**WORK TASK**
Every record shown below should be duplicated exactly.

Saved entries:
· · · · ·
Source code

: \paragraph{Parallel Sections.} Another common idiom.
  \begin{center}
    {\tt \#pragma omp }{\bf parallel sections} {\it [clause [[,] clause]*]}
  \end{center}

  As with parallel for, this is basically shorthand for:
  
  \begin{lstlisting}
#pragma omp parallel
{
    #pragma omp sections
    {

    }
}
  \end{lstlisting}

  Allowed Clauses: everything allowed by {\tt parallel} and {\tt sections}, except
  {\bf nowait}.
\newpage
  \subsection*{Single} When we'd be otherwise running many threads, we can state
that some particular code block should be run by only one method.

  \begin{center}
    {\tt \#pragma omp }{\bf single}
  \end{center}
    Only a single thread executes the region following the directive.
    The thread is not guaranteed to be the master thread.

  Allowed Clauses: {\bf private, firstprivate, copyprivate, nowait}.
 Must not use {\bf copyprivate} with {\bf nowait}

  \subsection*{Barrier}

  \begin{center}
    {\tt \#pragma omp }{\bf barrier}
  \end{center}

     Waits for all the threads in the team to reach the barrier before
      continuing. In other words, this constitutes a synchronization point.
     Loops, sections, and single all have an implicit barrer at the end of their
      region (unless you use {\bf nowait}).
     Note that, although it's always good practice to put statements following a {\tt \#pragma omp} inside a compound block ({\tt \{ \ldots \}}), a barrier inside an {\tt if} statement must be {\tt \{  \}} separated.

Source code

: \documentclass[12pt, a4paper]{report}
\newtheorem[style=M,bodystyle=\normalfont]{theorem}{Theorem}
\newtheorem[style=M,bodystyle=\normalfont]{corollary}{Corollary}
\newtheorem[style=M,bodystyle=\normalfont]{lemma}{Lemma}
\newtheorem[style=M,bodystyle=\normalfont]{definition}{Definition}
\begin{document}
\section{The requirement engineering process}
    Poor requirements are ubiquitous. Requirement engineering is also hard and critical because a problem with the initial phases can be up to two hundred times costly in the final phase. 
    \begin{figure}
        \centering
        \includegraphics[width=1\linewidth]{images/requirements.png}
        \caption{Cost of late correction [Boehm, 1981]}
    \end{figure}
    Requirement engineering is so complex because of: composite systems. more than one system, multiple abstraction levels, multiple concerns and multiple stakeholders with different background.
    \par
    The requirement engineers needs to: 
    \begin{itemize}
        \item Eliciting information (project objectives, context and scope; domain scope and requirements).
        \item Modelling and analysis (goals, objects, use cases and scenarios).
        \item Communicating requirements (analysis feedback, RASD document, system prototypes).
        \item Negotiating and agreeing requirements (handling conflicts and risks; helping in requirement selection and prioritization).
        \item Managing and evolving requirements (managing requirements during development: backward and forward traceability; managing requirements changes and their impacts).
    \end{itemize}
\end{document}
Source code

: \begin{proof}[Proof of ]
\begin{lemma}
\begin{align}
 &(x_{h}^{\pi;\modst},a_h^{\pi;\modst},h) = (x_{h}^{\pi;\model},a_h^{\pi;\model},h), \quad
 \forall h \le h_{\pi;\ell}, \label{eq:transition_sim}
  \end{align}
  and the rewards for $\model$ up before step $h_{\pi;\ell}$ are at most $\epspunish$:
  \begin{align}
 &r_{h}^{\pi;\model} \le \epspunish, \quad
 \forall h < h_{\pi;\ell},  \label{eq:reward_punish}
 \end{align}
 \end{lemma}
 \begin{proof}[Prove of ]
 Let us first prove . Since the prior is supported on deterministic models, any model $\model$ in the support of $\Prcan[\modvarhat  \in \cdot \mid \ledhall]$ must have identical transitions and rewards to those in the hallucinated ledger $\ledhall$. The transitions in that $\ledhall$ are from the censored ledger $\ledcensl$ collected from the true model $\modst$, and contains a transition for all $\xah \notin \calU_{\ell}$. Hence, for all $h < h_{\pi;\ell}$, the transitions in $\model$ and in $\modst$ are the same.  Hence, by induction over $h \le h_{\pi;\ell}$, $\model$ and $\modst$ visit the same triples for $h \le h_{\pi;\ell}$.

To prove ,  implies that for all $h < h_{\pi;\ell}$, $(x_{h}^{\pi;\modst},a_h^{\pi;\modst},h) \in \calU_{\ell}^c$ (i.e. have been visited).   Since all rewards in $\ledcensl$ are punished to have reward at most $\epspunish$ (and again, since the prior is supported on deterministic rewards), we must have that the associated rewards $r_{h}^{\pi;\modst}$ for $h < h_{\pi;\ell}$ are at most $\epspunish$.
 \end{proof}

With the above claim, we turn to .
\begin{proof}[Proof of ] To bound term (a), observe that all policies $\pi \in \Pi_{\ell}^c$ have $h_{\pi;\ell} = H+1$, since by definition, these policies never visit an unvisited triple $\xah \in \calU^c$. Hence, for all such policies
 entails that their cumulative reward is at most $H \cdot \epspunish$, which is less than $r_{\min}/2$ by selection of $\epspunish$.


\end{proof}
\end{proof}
· · · · ·
**WORKED SOLUTION**
Source code

: \paragraph{Parallel Sections.} Another common idiom.
  \begin{center}
    {\tt \#pragma omp }{\bf parallel sections} {\it [clause [[,] clause]*]}
  \end{center}

  As with parallel for, this is basically shorthand for:
  
  \begin{lstlisting}
#pragma omp parallel
{
    #pragma omp sections
    {

    }
}
  \end{lstlisting}

  Allowed Clauses: everything allowed by {\tt parallel} and {\tt sections}, except
  {\bf nowait}.
\newpage
  \subsection*{Single} When we'd be otherwise running many threads, we can state
that some particular code block should be run by only one method.

  \begin{center}
    {\tt \#pragma omp }{\bf single}
  \end{center}
    Only a single thread executes the region following the directive.
    The thread is not guaranteed to be the master thread.

  Allowed Clauses: {\bf private, firstprivate, copyprivate, nowait}.
 Must not use {\bf copyprivate} with {\bf nowait}

  \subsection*{Barrier}

  \begin{center}
    {\tt \#pragma omp }{\bf barrier}
  \end{center}

     Waits for all the threads in the team to reach the barrier before
      continuing. In other words, this constitutes a synchronization point.
     Loops, sections, and single all have an implicit barrer at the end of their
      region (unless you use {\bf nowait}).
     Note that, although it's always good practice to put statements following a {\tt \#pragma omp} inside a compound block ({\tt \{ \ldots \}}), a barrier inside an {\tt if} statement must be {\tt \{  \}} separated.

Source code

: \documentclass[12pt, a4paper]{report}
\newtheorem[style=M,bodystyle=\normalfont]{theorem}{Theorem}
\newtheorem[style=M,bodystyle=\normalfont]{corollary}{Corollary}
\newtheorem[style=M,bodystyle=\normalfont]{lemma}{Lemma}
\newtheorem[style=M,bodystyle=\normalfont]{definition}{Definition}
\begin{document}
\section{The requirement engineering process}
    Poor requirements are ubiquitous. Requirement engineering is also hard and critical because a problem with the initial phases can be up to two hundred times costly in the final phase. 
    \begin{figure}
        \centering
        \includegraphics[width=1\linewidth]{images/requirements.png}
        \caption{Cost of late correction [Boehm, 1981]}
    \end{figure}
    Requirement engineering is so complex because of: composite systems. more than one system, multiple abstraction levels, multiple concerns and multiple stakeholders with different background.
    \par
    The requirement engineers needs to: 
    \begin{itemize}
        \item Eliciting information (project objectives, context and scope; domain scope and requirements).
        \item Modelling and analysis (goals, objects, use cases and scenarios).
        \item Communicating requirements (analysis feedback, RASD document, system prototypes).
        \item Negotiating and agreeing requirements (handling conflicts and risks; helping in requirement selection and prioritization).
        \item Managing and evolving requirements (managing requirements during development: backward and forward traceability; managing requirements changes and their impacts).
    \end{itemize}
\end{document}
Source code

: \begin{proof}[Proof of ]
\begin{lemma}
\begin{align}
 &(x_{h}^{\pi;\modst},a_h^{\pi;\modst},h) = (x_{h}^{\pi;\model},a_h^{\pi;\model},h), \quad
 \forall h \le h_{\pi;\ell}, \label{eq:transition_sim}
  \end{align}
  and the rewards for $\model$ up before step $h_{\pi;\ell}$ are at most $\epspunish$:
  \begin{align}
 &r_{h}^{\pi;\model} \le \epspunish, \quad
 \forall h < h_{\pi;\ell},  \label{eq:reward_punish}
 \end{align}
 \end{lemma}
 \begin{proof}[Prove of ]
 Let us first prove . Since the prior is supported on deterministic models, any model $\model$ in the support of $\Prcan[\modvarhat  \in \cdot \mid \ledhall]$ must have identical transitions and rewards to those in the hallucinated ledger $\ledhall$. The transitions in that $\ledhall$ are from the censored ledger $\ledcensl$ collected from the true model $\modst$, and contains a transition for all $\xah \notin \calU_{\ell}$. Hence, for all $h < h_{\pi;\ell}$, the transitions in $\model$ and in $\modst$ are the same.  Hence, by induction over $h \le h_{\pi;\ell}$, $\model$ and $\modst$ visit the same triples for $h \le h_{\pi;\ell}$.

To prove ,  implies that for all $h < h_{\pi;\ell}$, $(x_{h}^{\pi;\modst},a_h^{\pi;\modst},h) \in \calU_{\ell}^c$ (i.e. have been visited).   Since all rewards in $\ledcensl$ are punished to have reward at most $\epspunish$ (and again, since the prior is supported on deterministic rewards), we must have that the associated rewards $r_{h}^{\pi;\modst}$ for $h < h_{\pi;\ell}$ are at most $\epspunish$.
 \end{proof}

With the above claim, we turn to .
\begin{proof}[Proof of ] To bound term (a), observe that all policies $\pi \in \Pi_{\ell}^c$ have $h_{\pi;\ell} = H+1$, since by definition, these policies never visit an unvisited triple $\xah \in \calU^c$. Hence, for all such policies
 entails that their cumulative reward is at most $H \cdot \epspunish$, which is less than $r_{\min}/2$ by selection of $\epspunish$.


\end{proof}
\end{proof}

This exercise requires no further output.